Lastly, the fragment size of the input and output features with the two maximum values (e.g., the maximum possible calculation throughput and the operation calculation throughput with respect to memory access) that satisfy the target hardware platform resource is finally to be the optimal fragment size in a neural network operation that operates the Tm×Tn parallel MACs. Then, the total operation calculation throughput and the number of calculation cycles of the corresponding layer calculated at that time may be extracted. Through this, the design value of the optimal neural network convolution operation possible in the target platform may be finally determined.
FIG. 8 is an algorithm illustrating another example of a convolution operation loop performed in consideration of a sparse property of a sparse weight. Referring to FIG. 8, in the convolution operation loop, the convolution operation is performed by Tm×Tn parallel MAC cores.
The progression of the convolution loop includes a progression of the convolution operation to generate an output feature by the parallel MAC cores and a selection loop of input and output features for performing these calculations. The convolution operation to generate output features by parallel MAC cores is performed at the innermost of the algorithm loop. And, in the selection of feature fragments to perform the convolution operation, there is a loop (M-loop) that selects the fragments of the output feature outside the convolution operation. Then, the loop (N-loop) that selects the fragments of the input feature is located outside the loop (M-loop) that selects the fragments of the output feature. Then, loops (C-loop, R-loop) that select the rows and columns of the output feature are then placed outside the loop (M-loop) that sequentially selects the output feature fragments. As a result, the reuse ratio of the input buffer 210 may be improved in the convolution operation of FIG. 8 compared to the convolution operation of FIG. 7.
According to embodiments of the inventive concept, the total operation calculation amount may be reduced in the maximum possible calculation throughput (or computation roof), which implements the compressed neural network model as a hardware platform. Then, when considering the sparse property of the sparse weights in each of the fragments of input and output features, the number of calculation cycles consumed in one layer may be greatly reduced. According to such a feature, it is possible to determine design parameters to reduce overall operation time and reduce power consumption on hardware platforms without degrading performance.
In the hardware implementation of the neural network model according to the inventive concept, the number of memory accesses may be reduced in consideration of data reuse, neural network compression, and sparse weight kernel. Then, the hardware parameters may be determined considering the environment in which data necessary for a calculation is compressed and stored in a memory.
Although the exemplary embodiments of the inventive concept have been described, it is understood that the inventive concept should not be limited to these exemplary embodiments but various changes and modifications can be made by one ordinary skilled in the art within the spirit and scope of the inventive concept as hereinafter claimed.

Claims

What is claimed is:

1. A design method of a compressed neural network system, the method comprising:

generating a compressed neural network based on an original neural network model;

analyzing a sparse weight among kernel parameters of the compressed neural network;

calculating a maximum possible calculation throughput on a target hardware platform according to a sparse property of the sparse weight;

calculating a calculation throughput with respect to access to an external memory on the target hardware platform according to the sparse property; and

determining a design parameter on the target hardware platform by referring the maximum possible calculation throughput and the calculation throughput with respect to access.

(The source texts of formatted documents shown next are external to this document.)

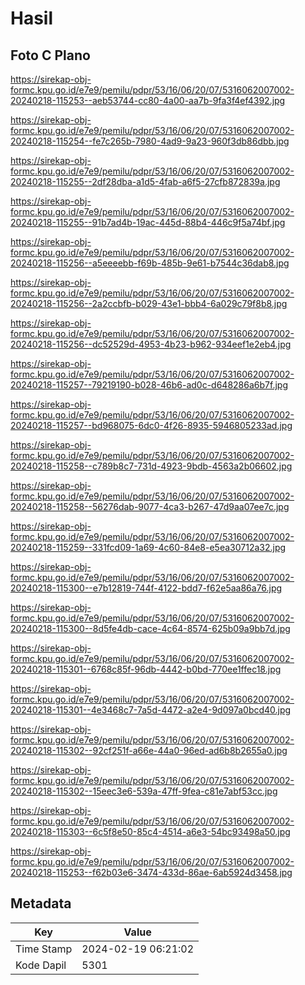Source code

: # Hasil

## Foto C Plano

https://sirekap-obj-formc.kpu.go.id/e7e9/pemilu/pdpr/53/16/06/20/07/5316062007002-20240218-115253--aeb53744-cc80-4a00-aa7b-9fa3f4ef4392.jpg

https://sirekap-obj-formc.kpu.go.id/e7e9/pemilu/pdpr/53/16/06/20/07/5316062007002-20240218-115254--fe7c265b-7980-4ad9-9a23-960f3db86dbb.jpg

https://sirekap-obj-formc.kpu.go.id/e7e9/pemilu/pdpr/53/16/06/20/07/5316062007002-20240218-115255--2df28dba-a1d5-4fab-a6f5-27cfb872839a.jpg

https://sirekap-obj-formc.kpu.go.id/e7e9/pemilu/pdpr/53/16/06/20/07/5316062007002-20240218-115255--91b7ad4b-19ac-445d-88b4-446c9f5a74bf.jpg

https://sirekap-obj-formc.kpu.go.id/e7e9/pemilu/pdpr/53/16/06/20/07/5316062007002-20240218-115256--a5eeeebb-f69b-485b-9e61-b7544c36dab8.jpg

https://sirekap-obj-formc.kpu.go.id/e7e9/pemilu/pdpr/53/16/06/20/07/5316062007002-20240218-115256--2a2ccbfb-b029-43e1-bbb4-6a029c79f8b8.jpg

https://sirekap-obj-formc.kpu.go.id/e7e9/pemilu/pdpr/53/16/06/20/07/5316062007002-20240218-115256--dc52529d-4953-4b23-b962-934eef1e2eb4.jpg

https://sirekap-obj-formc.kpu.go.id/e7e9/pemilu/pdpr/53/16/06/20/07/5316062007002-20240218-115257--79219190-b028-46b6-ad0c-d648286a6b7f.jpg

https://sirekap-obj-formc.kpu.go.id/e7e9/pemilu/pdpr/53/16/06/20/07/5316062007002-20240218-115257--bd968075-6dc0-4f26-8935-5946805233ad.jpg

https://sirekap-obj-formc.kpu.go.id/e7e9/pemilu/pdpr/53/16/06/20/07/5316062007002-20240218-115258--c789b8c7-731d-4923-9bdb-4563a2b06602.jpg

https://sirekap-obj-formc.kpu.go.id/e7e9/pemilu/pdpr/53/16/06/20/07/5316062007002-20240218-115258--56276dab-9077-4ca3-b267-47d9aa07ee7c.jpg

https://sirekap-obj-formc.kpu.go.id/e7e9/pemilu/pdpr/53/16/06/20/07/5316062007002-20240218-115259--331fcd09-1a69-4c60-84e8-e5ea30712a32.jpg

https://sirekap-obj-formc.kpu.go.id/e7e9/pemilu/pdpr/53/16/06/20/07/5316062007002-20240218-115300--e7b12819-744f-4122-bdd7-f62e5aa86a76.jpg

https://sirekap-obj-formc.kpu.go.id/e7e9/pemilu/pdpr/53/16/06/20/07/5316062007002-20240218-115300--8d5fe4db-cace-4c64-8574-625b09a9bb7d.jpg

https://sirekap-obj-formc.kpu.go.id/e7e9/pemilu/pdpr/53/16/06/20/07/5316062007002-20240218-115301--6768c85f-96db-4442-b0bd-770ee1ffec18.jpg

https://sirekap-obj-formc.kpu.go.id/e7e9/pemilu/pdpr/53/16/06/20/07/5316062007002-20240218-115301--4e3468c7-7a5d-4472-a2e4-9d097a0bcd40.jpg

https://sirekap-obj-formc.kpu.go.id/e7e9/pemilu/pdpr/53/16/06/20/07/5316062007002-20240218-115302--92cf251f-a66e-44a0-96ed-ad6b8b2655a0.jpg

https://sirekap-obj-formc.kpu.go.id/e7e9/pemilu/pdpr/53/16/06/20/07/5316062007002-20240218-115302--15eec3e6-539a-47ff-9fea-c81e7abf53cc.jpg

https://sirekap-obj-formc.kpu.go.id/e7e9/pemilu/pdpr/53/16/06/20/07/5316062007002-20240218-115303--6c5f8e50-85c4-4514-a6e3-54bc93498a50.jpg

https://sirekap-obj-formc.kpu.go.id/e7e9/pemilu/pdpr/53/16/06/20/07/5316062007002-20240218-115253--f62b03e6-3474-433d-86ae-6ab5924d3458.jpg


## Metadata

| Key        | Value               |
| ---------- | ------------------- |
| Time Stamp | 2024-02-19 06:21:02 |
| Kode Dapil | 5301                |



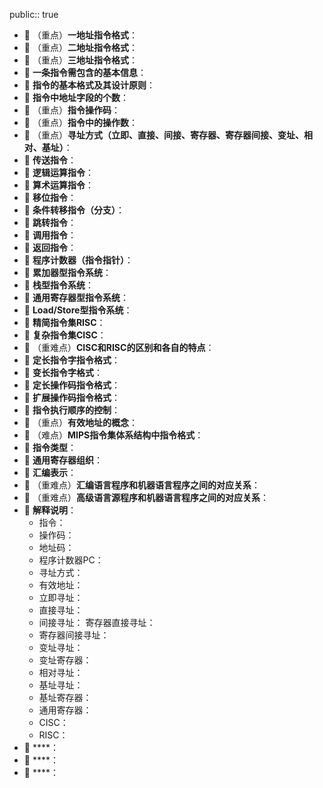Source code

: public:: true

- 🔵 （重点）**一地址指令格式**：
- 🔵 （重点）**二地址指令格式**：
- 🔵 （重点）**三地址指令格式**：
- 🔵 **一条指令需包含的基本信息**：
- 🔵 **指令的基本格式及其设计原则**：
- 🔵 **指令中地址字段的个数**：
- 🔵 （重点）**指令操作码**：
- 🔵 （重点）**指令中的操作数**：
- 🔵 （重点）**寻址方式（立即、直接、间接、寄存器、寄存器间接、变址、相对、基址）**：
- 🔵 **传送指令**：
- 🔵 **逻辑运算指令**：
- 🔵 **算术运算指令**：
- 🔵 **移位指令**：
- 🔵 **条件转移指令（分支）**：
- 🔵 **跳转指令**：
- 🔵 **调用指令**：
- 🔵 **返回指令**：
- 🔵 **程序计数器（指令指针）**：
- 🔵 **累加器型指令系统**：
- 🔵 **栈型指令系统**：
- 🔵 **通用寄存器型指令系统**：
- 🔵 **Load/Store型指令系统**：
- 🔵 **精简指令集RISC**：
- 🔵 **复杂指令集CISC**：
- 🔵 （重难点）**CISC和RISC的区别和各自的特点**：
- 🔵 **定长指令字指令格式**：
- 🔵 **变长指令字格式**：
- 🔵 **定长操作码指令格式**：
- 🔵 **扩展操作码指令格式**：
- 🔵 **指令执行顺序的控制**：
- 🔵 （重点）**有效地址的概念**：
- 🔵 （难点）**MIPS指令集体系结构中指令格式**：
- 🔵 **指令类型**：
- 🔵 **通用寄存器组织**：
- 🔵 **汇编表示**：
- 🔵 （重难点）**汇编语言程序和机器语言程序之间的对应关系**：
- 🔵 （重难点）**高级语言源程序和机器语言程序之间的对应关系**：
- 🔵 **解释说明**：
	- 指令：
	- 操作码：
	- 地址码：
	- 程序计数器PC：
	- 寻址方式：
	- 有效地址：
	- 立即寻址：
	- 直接寻址：
	- 间接寻址：
	  寄存器直接寻址：
	- 寄存器间接寻址：
	- 变址寻址：
	- 变址寄存器：
	- 相对寻址：
	- 基址寻址：
	- 基址寄存器：
	- 通用寄存器：
	- CISC：
	- RISC：
- 🔵 ****：
- 🔵 ****：
- 🔵 ****：
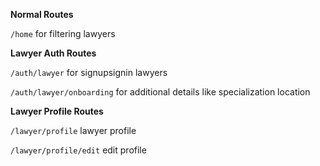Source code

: **Normal Routes**

`/home` for filtering lawyers

**Lawyer Auth Routes**

`/auth/lawyer` for signupsignin lawyers 

`/auth/lawyer/onboarding` for additional details like specialization location 

**Lawyer Profile Routes**

`/lawyer/profile` lawyer profile

`/lawyer/profile/edit` edit profile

2. The method of claim 1, wherein the compressed neural network is generated by applying parameter drop-out, weight sharing, and parameter quantization techniques to the original neural network model.

3. The method of claim 1, wherein the calculating of the maximum possible calculation throughput on the target hardware platform according to the sparse property of the sparse weight comprises calculating a maximum possible calculation throughput in a specific convolution layer according to the sparse property.

4. The method of claim 1, wherein the calculating of the calculation throughput with respect to memory access on the target hardware platform according to the sparse property comprises performing a calculation by adjusting a loop method of a convolution operation.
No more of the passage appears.